Parallel to this achievement, the Ghanaian cedi mounted a brilliant, historic 40.7% appreciation against the US dollar, entirely erasing the previous year’s losses.
Even as intense open market interventions to secure this stability resulted in a deliberate, counterpart operating loss of GH¢15.63 billion on its balance sheet, the Bank of Ghana has masterfully restored investor confidence and laid down an ironclad foundation for sustained national prosperity.
The Year in Numbers: Key Macroeconomic Indicators
The newly published figures paint a comprehensive picture of structural recovery across the domestic landscape:
● Real GDP Growth: Expanded by 6.0% (with non-oil GDP accelerating at an impressive 7.6%), driven heavily by the agriculture and services sectors.
● Headline Inflation: Closed the year at 5.4%, marking its lowest level since 2018.
● Monetary Policy Rate: Slid along an easing trajectory to end the year at 18%, down from an initial height of 28%.
● Current Account Surplus: Reached a historic high of US$9.39 billion, fueled by a massive doubling of gold export receipts.
● Gross International Reserves: Advanced to US$13.83 billion, providing a comfortable 5.7 months of import cover.
● Currency Performance: The Ghana cedi appreciated by a historic 40.7% against the US dollar, fully reversing the 19.2% depreciation logged in 2024.
Stabilization Achieved “At Great Cost”
Despite the stellar macroeconomic achievements, the sheer intensity of open market liquidity sterilization and reserve accumulation operations placed a significant burden on the central bank’s own balance sheet.
The Bank of Ghana recorded an Operating Loss of GH¢15.63 billion for the 2025 financial year, alongside a cumulative negative equity position of GH¢93.82 billion.
Central bank officials emphasize that these financial developments do not impair the bank’s operational capacity. A phased recapitalization memorandum of understanding (MoU) has already been executed with the Ministry of Finance to progressively restore the bank’s equity over the medium term.
Official Statements from Leadership
In his official foreword to the report, Dr. Johnson Pandit Asiama, Governor of the Bank of Ghana, strongly defended the strategic execution of the bank’s mandate:
“The experience of 2025 demonstrates that restoring and preserving stability requires commitment, discipline, and at times difficult choices, but the benefits are far-reaching”.
Addressing the operating losses stemming from intense open market interventions to absorb excess liquidity, Governor Asiama remarked:
“While these operations and developments negatively affected the Bank’s financial position, they were the financial counterpart of the stabilisation gains achieved during the year. Lower inflation, reduced borrowing costs, exchange rate stability, and improved investor confidence are now visible across the economy”.

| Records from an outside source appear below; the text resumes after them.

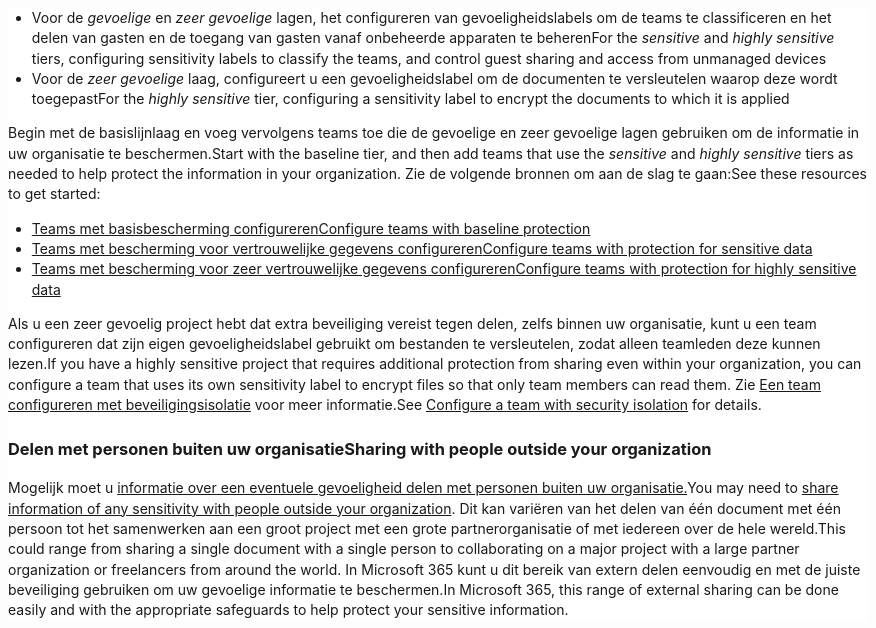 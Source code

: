 - <span data-ttu-id="8e7a5-194">Voor de *gevoelige* en *zeer gevoelige* lagen, het configureren van gevoeligheidslabels om de teams te classificeren en het delen van gasten en de toegang van gasten vanaf onbeheerde apparaten te beheren</span><span class="sxs-lookup"><span data-stu-id="8e7a5-194">For the *sensitive* and *highly sensitive* tiers, configuring sensitivity labels to classify the teams, and control guest sharing and access from unmanaged devices</span></span>
- <span data-ttu-id="8e7a5-195">Voor de *zeer gevoelige* laag, configureert u een gevoeligheidslabel om de documenten te versleutelen waarop deze wordt toegepast</span><span class="sxs-lookup"><span data-stu-id="8e7a5-195">For the *highly sensitive* tier, configuring a sensitivity label to encrypt the documents to which it is applied</span></span>

<span data-ttu-id="8e7a5-196">Begin met de basislijnlaag en voeg  vervolgens  teams toe die de gevoelige en zeer gevoelige lagen gebruiken om de informatie in uw organisatie te beschermen.</span><span class="sxs-lookup"><span data-stu-id="8e7a5-196">Start with the baseline tier, and then add teams that use the *sensitive* and *highly sensitive* tiers as needed to help protect the information in your organization.</span></span> <span data-ttu-id="8e7a5-197">Zie de volgende bronnen om aan de slag te gaan:</span><span class="sxs-lookup"><span data-stu-id="8e7a5-197">See these resources to get started:</span></span>

- [<span data-ttu-id="8e7a5-198">Teams met basisbescherming configureren</span><span class="sxs-lookup"><span data-stu-id="8e7a5-198">Configure teams with baseline protection</span></span>](configure-teams-baseline-protection.md)
- [<span data-ttu-id="8e7a5-199">Teams met bescherming voor vertrouwelijke gegevens configureren</span><span class="sxs-lookup"><span data-stu-id="8e7a5-199">Configure teams with protection for sensitive data</span></span>](configure-teams-sensitive-protection.md)
- [<span data-ttu-id="8e7a5-200">Teams met bescherming voor zeer vertrouwelijke gegevens configureren</span><span class="sxs-lookup"><span data-stu-id="8e7a5-200">Configure teams with protection for highly sensitive data</span></span>](configure-teams-highly-sensitive-protection.md)

<span data-ttu-id="8e7a5-201">Als u een zeer gevoelig project hebt dat extra beveiliging vereist tegen delen, zelfs binnen uw organisatie, kunt u een team configureren dat zijn eigen gevoeligheidslabel gebruikt om bestanden te versleutelen, zodat alleen teamleden deze kunnen lezen.</span><span class="sxs-lookup"><span data-stu-id="8e7a5-201">If you have a highly sensitive project that requires additional protection from sharing even within your organization, you can configure a team that uses its own sensitivity label to encrypt files so that only team members can read them.</span></span> <span data-ttu-id="8e7a5-202">Zie [Een team configureren met beveiligingsisolatie](secure-teams-security-isolation.md) voor meer informatie.</span><span class="sxs-lookup"><span data-stu-id="8e7a5-202">See [Configure a team with security isolation](secure-teams-security-isolation.md) for details.</span></span>

### <a name="sharing-with-people-outside-your-organization"></a><span data-ttu-id="8e7a5-203">Delen met personen buiten uw organisatie</span><span class="sxs-lookup"><span data-stu-id="8e7a5-203">Sharing with people outside your organization</span></span>

<span data-ttu-id="8e7a5-204">Mogelijk moet u [informatie over een eventuele gevoeligheid delen met personen buiten uw organisatie.](collaborate-with-people-outside-your-organization.md)</span><span class="sxs-lookup"><span data-stu-id="8e7a5-204">You may need to [share information of any sensitivity with people outside your organization](collaborate-with-people-outside-your-organization.md).</span></span> <span data-ttu-id="8e7a5-205">Dit kan variëren van het delen van één document met één persoon tot het samenwerken aan een groot project met een grote partnerorganisatie of met iedereen over de hele wereld.</span><span class="sxs-lookup"><span data-stu-id="8e7a5-205">This could range from sharing a single document with a single person to collaborating on a major project with a large partner organization or freelancers from around the world.</span></span> <span data-ttu-id="8e7a5-206">In Microsoft 365 kunt u dit bereik van extern delen eenvoudig en met de juiste beveiliging gebruiken om uw gevoelige informatie te beschermen.</span><span class="sxs-lookup"><span data-stu-id="8e7a5-206">In Microsoft 365, this range of external sharing can be done easily and with the appropriate safeguards to help protect your sensitive information.</span></span>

Looking ahead to the upcoming fiscal cycles, the Governor reaffirmed that the primary objective will remain entirely uncompromised:
“Price stability remains the foundation upon which sustainable economic growth, investment, employment creation, and financial stability depend. As we look ahead, our focus will be on consolidating and safeguarding the gains in stability”.
Banking Sector and Future Reforms
The report notes that the broader banking sector remains highly resilient, boasting a capital adequacy ratio (CAR) of 17.5%, well clear of the 13.0% regulatory minimum.
To prepare the financial ecosystem for long-term development, the central bank also successfully advanced critical institutional structural reforms in 2025. These included the formalization of the 2025–2029 National Payment Systems Strategy to accelerate digital finance infrastructure, as well as the landmark passage of the Virtual Asset Service Providers Act, 2025 (Act 1154), introducing a robust legal blueprint for cryptocurrency and digital asset frameworks inside the country.